No trip is complete without at least a few curiosities.

Germany is, overall, pretty progressive when it comes to disabled access. Of course it is an old country and retrofitting for wheelchair access is not always possible. However in this case the shop owner made the effort, installing a small ramp beside the main door. Unfortunately the 6-inch curb surrounding the establishment makes the ramp somewhat useless.


One thing we noticed was how dog friendly it was. Everywhere we went we saw these Hunde Bars (literally, “hound bars”) where pooch could get a drink of fresh water, or where the owner could ‘park’ Fido whilst shopping or contemplating the stained glass in the local cathedral.

DSC04223         DSC04292

In Germany getting married is a civil act, not a religious one. Therefore, while you can get married in a church, you must, by law, also have a civil ceremony for it to be legit. And so that’s why on any given weekend you will often see brides (and grooms, of course) hanging around outside the Standesamt (Registry Office or Marriage License Bureau). And that’s how we participated(?) in 3 separate weddings, including the one of Marie Antoinette (really???), and another involving the Wiesbaden fire department, complete with coiled hoses and sirens. A third, just-in-time wedding (no pic) had a *very* pregnant bride who, I expect, was rushed to Obstetrics immediately following the ceremony.


In keeping with the romantic theme, we discovered what looked like trees emblazoned with ribbons in many of the small towns. Upon closer inspection it became obvious that the trees were recently cut and usually tied to a lamp post or some other fixed item like a downspout. Turns out that in Rhineland one of the May Day traditions is for young men to dress up a tree or branch with ribbons and place it in the yard or in front of the house of a girl he wishes to marry. And during a leap year it’s the girls who decorate and place the trees. Judging from the numbers there are a lot of young ladies out there who are someone’s target. It’s quite a nice idea, and colourful as well.

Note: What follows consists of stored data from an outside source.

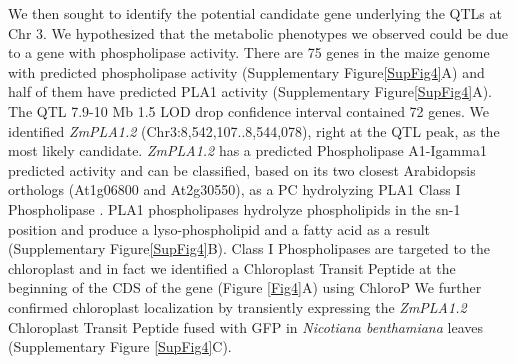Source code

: \documentclass[9pt,twocolumn,twoside,lineno]{BioRxiv}
\begin{document}
We then sought to identify the potential candidate gene underlying the QTLs at Chr 3.
We hypothesized that the metabolic phenotypes we observed could be due to a gene with phospholipase activity. 
There are 75 genes in the maize genome with predicted phospholipase activity (Supplementary Figure\ref{SupFig4}A) and half of them have predicted PLA1 activity (Supplementary Figure\ref{SupFig4}A).  
The QTL 7.9-10 Mb 1.5 LOD drop confidence interval contained 72 genes. 
We identified \textit{ZmPLA1.2} (Chr3:8,542,107..8,544,078), right at the QTL peak, as the most likely candidate. 
\textit{ZmPLA1.2} has a predicted Phospholipase A1-Igamma1 predicted activity and can be classified, based on its two closest Arabidopsis orthologs (At1g06800 and At2g30550), as a PC hydrolyzing PLA1 Class I Phospholipase \cite{Ryu2004-iv}. 
PLA1 phospholipases hydrolyze phospholipids in the sn-1 position and produce a lyso-phospholipid and a fatty acid as a result (Supplementary Figure\ref{SupFig4}B). 
Class I Phospholipases are targeted to the chloroplast and in fact we identified a Chloroplast Transit Peptide at the beginning of the CDS of the gene (Figure \ref{Fig4}A) using ChloroP \cite{Emanuelsson1999-rs} 
We further confirmed chloroplast localization by transiently expressing  the \textit{ZmPLA1.2} Chloroplast Transit Peptide fused with GFP in \textit{Nicotiana benthamiana} leaves (Supplementary Figure \ref{SupFig4}C).
\end{document}
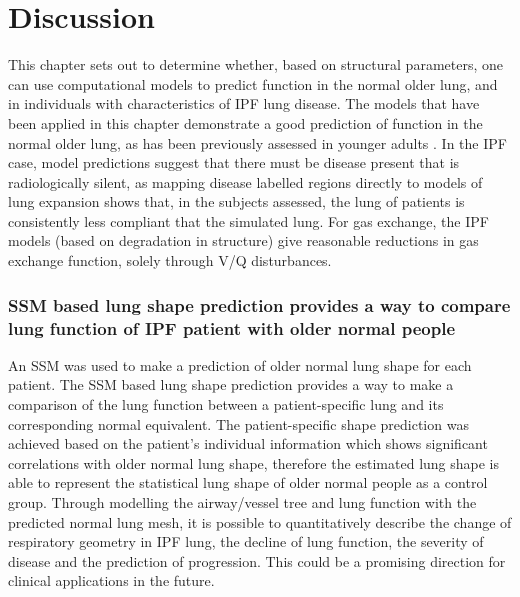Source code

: \section{Discussion}
This chapter sets out to determine whether, based on structural parameters, one can use computational models to predict function in the normal older lung, and in individuals with characteristics of IPF lung disease. The models that have been applied in this chapter demonstrate a good prediction of function in the normal older lung, as has been previously assessed in younger adults \citep{tawhai2004ct, swan2012computational, clark2011interdependent}. In the IPF case, model predictions suggest that there must be disease present that is radiologically silent, as mapping disease labelled regions directly to models of lung expansion shows that, in the subjects assessed, the lung of patients is consistently less compliant that the simulated lung. For gas exchange, the IPF models (based on degradation in structure) give reasonable reductions in gas exchange function, solely through V/Q disturbances.

\subsubsection{SSM based lung shape prediction provides a way to compare lung function of IPF patient with older normal people}
An SSM was used to make a prediction of older normal lung shape for each patient. The SSM based lung shape prediction provides a way to make a comparison of the lung function between a patient-specific lung and its corresponding normal equivalent. The patient-specific shape prediction was achieved based on the patient's individual information which shows significant correlations with older normal lung shape, therefore the estimated lung shape is able to represent the statistical lung shape of older normal people as a control group. Through modelling the airway/vessel tree and lung function with the predicted normal lung mesh, it is possible to quantitatively describe the change of respiratory geometry in IPF lung, the decline of lung function, the severity of disease and the prediction of progression. This could be a promising direction for clinical applications in the future.

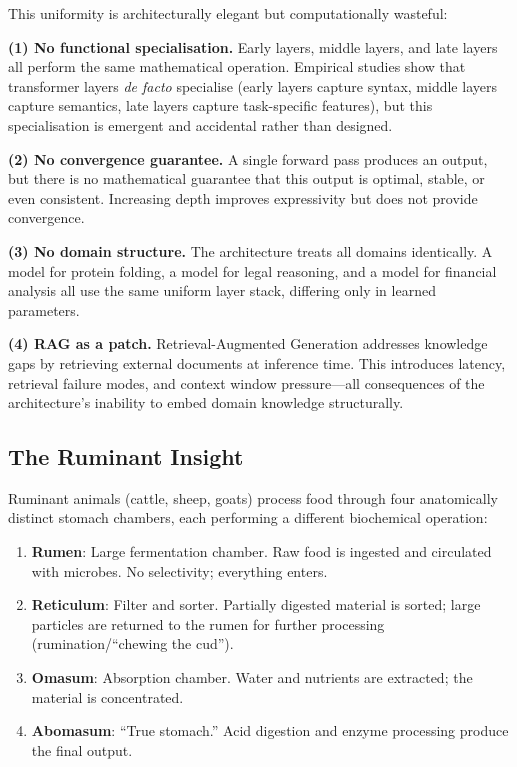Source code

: \documentclass[twocolumn,10pt]{article}
\theoremstyle{remark}
\begin{document}
This uniformity is architecturally elegant but computationally wasteful:

\textbf{(1) No functional specialisation.}  Early layers, middle layers, and late layers all perform the same mathematical operation.  Empirical studies show that transformer layers \emph{de facto} specialise (early layers capture syntax, middle layers capture semantics, late layers capture task-specific features), but this specialisation is emergent and accidental rather than designed.

\textbf{(2) No convergence guarantee.}  A single forward pass produces an output, but there is no mathematical guarantee that this output is optimal, stable, or even consistent.  Increasing depth improves expressivity but does not provide convergence.

\textbf{(3) No domain structure.}  The architecture treats all domains identically.  A model for protein folding, a model for legal reasoning, and a model for financial analysis all use the same uniform layer stack, differing only in learned parameters.

\textbf{(4) RAG as a patch.}  Retrieval-Augmented Generation \cite{lewis2020rag} addresses knowledge gaps by retrieving external documents at inference time.  This introduces latency, retrieval failure modes, and context window pressure---all consequences of the architecture's inability to embed domain knowledge structurally.

\subsection{The Ruminant Insight}

Ruminant animals (cattle, sheep, goats) process food through four anatomically distinct stomach chambers, each performing a different biochemical operation:

\begin{enumerate}[label=(\roman*)]
    \item \textbf{Rumen}: Large fermentation chamber.  Raw food is ingested and circulated with microbes.  No selectivity; everything enters.
    \item \textbf{Reticulum}: Filter and sorter.  Partially digested material is sorted; large particles are returned to the rumen for further processing (rumination/``chewing the cud'').
    \item \textbf{Omasum}: Absorption chamber.  Water and nutrients are extracted; the material is concentrated.
    \item \textbf{Abomasum}: ``True stomach.''  Acid digestion and enzyme processing produce the final output.
\end{enumerate}
\end{document}
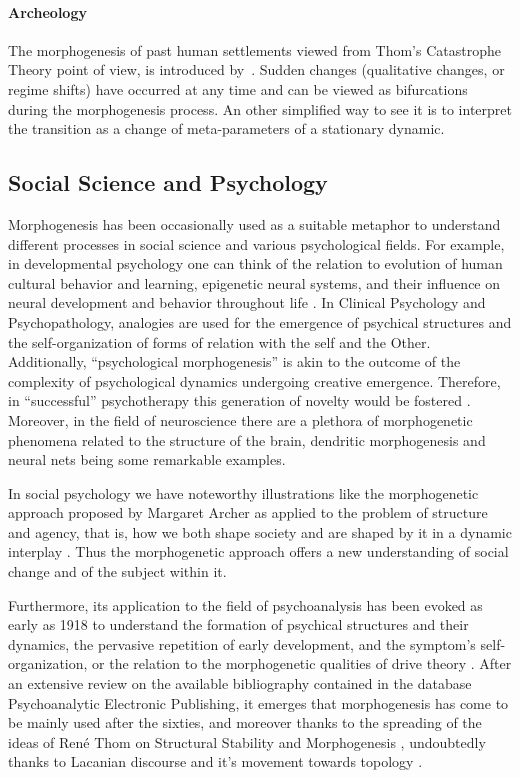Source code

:\documentclass[fleqn,10pt]{wlscirep}
\begin{document}
\paragraph{Archeology}

The morphogenesis of past human settlements viewed from Thom's Catastrophe Theory point of view, is introduced by~\cite{renfrew1978trajectory}. Sudden changes (qualitative changes, or regime shifts) have occurred at any time and can be viewed as bifurcations during the morphogenesis process. An other simplified way to see it is to interpret the transition as a change of meta-parameters of a stationary dynamic.




\subsection*{Social Science and Psychology}


Morphogenesis has been occasionally used as a suitable metaphor to understand different processes in social science and various psychological fields. For example, in developmental psychology one can think of the relation to evolution of human cultural behavior and learning, epigenetic neural systems, and their influence on neural development and behavior throughout life \cite{hart_held_2013}. In Clinical Psychology and Psychopathology, analogies are used for the emergence of psychical structures and the self-organization of forms of relation with the self and the Other. Additionally, “psychological morphogenesis” is akin to the outcome of the complexity of psychological dynamics undergoing creative emergence. Therefore, in “successful” psychotherapy this generation of novelty would be fostered \cite{piers_self-organizing_2007}. Moreover, in the field of neuroscience there are a plethora of morphogenetic phenomena related to the structure of the brain, dendritic morphogenesis and neural nets being some remarkable examples.\cite{_issues_2013}

In social psychology we have noteworthy illustrations like the morphogenetic approach proposed by Margaret Archer as applied to the problem of structure and agency, that is, how we both shape society and are shaped by it in a dynamic interplay \cite{archer_margaret_1999}. Thus the morphogenetic approach offers a new understanding of social change and of the subject within it.  

Furthermore, its application to the field of psychoanalysis has been evoked as early as 1918 to understand the formation of psychical structures and their dynamics, the pervasive repetition of early development, and the symptom’s self-organization, or the relation to the morphogenetic qualities of drive theory \cite{benedek_instinct_1973}. After an extensive review on the available bibliography contained in the database Psychoanalytic Electronic Publishing, it emerges that morphogenesis has come to be mainly used after the sixties, and moreover thanks to the spreading of the ideas of René Thom on Structural Stability and Morphogenesis \cite{de_luca_picione_processes_2016}, undoubtedly thanks to Lacanian discourse and it’s movement towards topology \cite{nasio_five_1998}. 
\end{document}
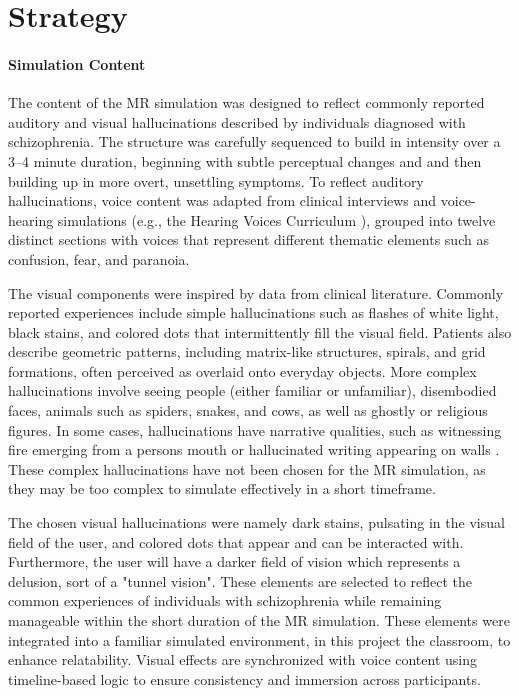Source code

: \section{Strategy}

\paragraph{Simulation Content} The content of the MR simulation was designed to reflect commonly reported auditory and visual hallucinations described by individuals diagnosed with schizophrenia. The structure was carefully sequenced to build in intensity over a 3--4 minute duration, beginning with subtle perceptual changes and and then building up in more overt, unsettling symptoms. To reflect auditory hallucinations, voice content was adapted from clinical interviews and voice-hearing simulations (e.g., the Hearing Voices Curriculum \cite{Chaffin2013}), grouped into twelve distinct sections with voices that represent different thematic elements such as confusion, fear, and paranoia.

\vspace{1em}

The visual components were inspired by data from clinical literature. Commonly reported experiences include simple hallucinations such as flashes of white light, black stains, and colored dots that intermittently fill the visual field. Patients also describe geometric patterns, including matrix-like structures, spirals, and grid formations, often perceived as overlaid onto everyday objects. More complex hallucinations involve seeing people (either familiar or unfamiliar), disembodied faces, animals such as spiders, snakes, and cows, as well as ghostly or religious figures. In some cases, hallucinations have narrative qualities, such as witnessing fire emerging from a persons mouth or hallucinated writing appearing on walls \cite{Vanommen2019,Silverstein2021}. These complex hallucinations have not been chosen for the MR simulation, as they may be too complex to simulate effectively in a short timeframe.

\vspace{1em}

The chosen visual hallucinations were namely dark stains, pulsating in the visual field of the user, and colored dots that appear and can be interacted with. Furthermore, the user will have a darker field of vision which represents a delusion, sort of a "tunnel vision". These elements are selected to reflect the common experiences of individuals with schizophrenia while remaining manageable within the short duration of the MR simulation.  These elements were integrated into a familiar simulated environment, in this project the classroom, to enhance relatability. Visual effects are synchronized with voice content using timeline-based logic to ensure consistency and immersion across participants.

Usually the streets in the older parts of the cities were paved with cobblestones. While this is in keeping with historic accuracy it sometimes made walking a bit unsteady when one is used to smooth pavement. My teeth rattled just watching bicyclists traverse these streets, often at speed, and I marveled at the local ladies who managed to get around wearing 4 inch spike heels without breaking an ankle, their neck, or both. And I was certainly not tempted to  take a guided tour of a cobble-stoned city on rollerblades, like this group did.  No wonder they needed a rest.

And finally, the cost of maintaining these ancient churches and cathedrals is phenomenal so fund raising is critical. However I don’t think you’d see too many houses of worship in North America selling booze in the vestibule. Some sold wine, often from their own vineyards, while others, like the Koln Cathedral, sold brandies.



And those are just some of the little things that can make a pretty good trip truly memorable.


  1. David, monks and other religious people basically invented the booze... why shouldn't it be sold to keep the church in shipshape ;-)

    Funny how certain things stick out to the foreign eye. For Germans that's just part of life.

    1. Sonja, that's true. And we actually bought some to help the cause!

  2. Great post. I love learning about different places and so these curiosities piqued my interest.

    1. Thanks Brandy. That's what I like too - the stuff that's not in the tourist brochures.

    2. I enjoy hearing about the curiosities as well. Things that strike only non-locals as odd.

    3. Richard - Learning/seeing something new and different is what makes it interesting.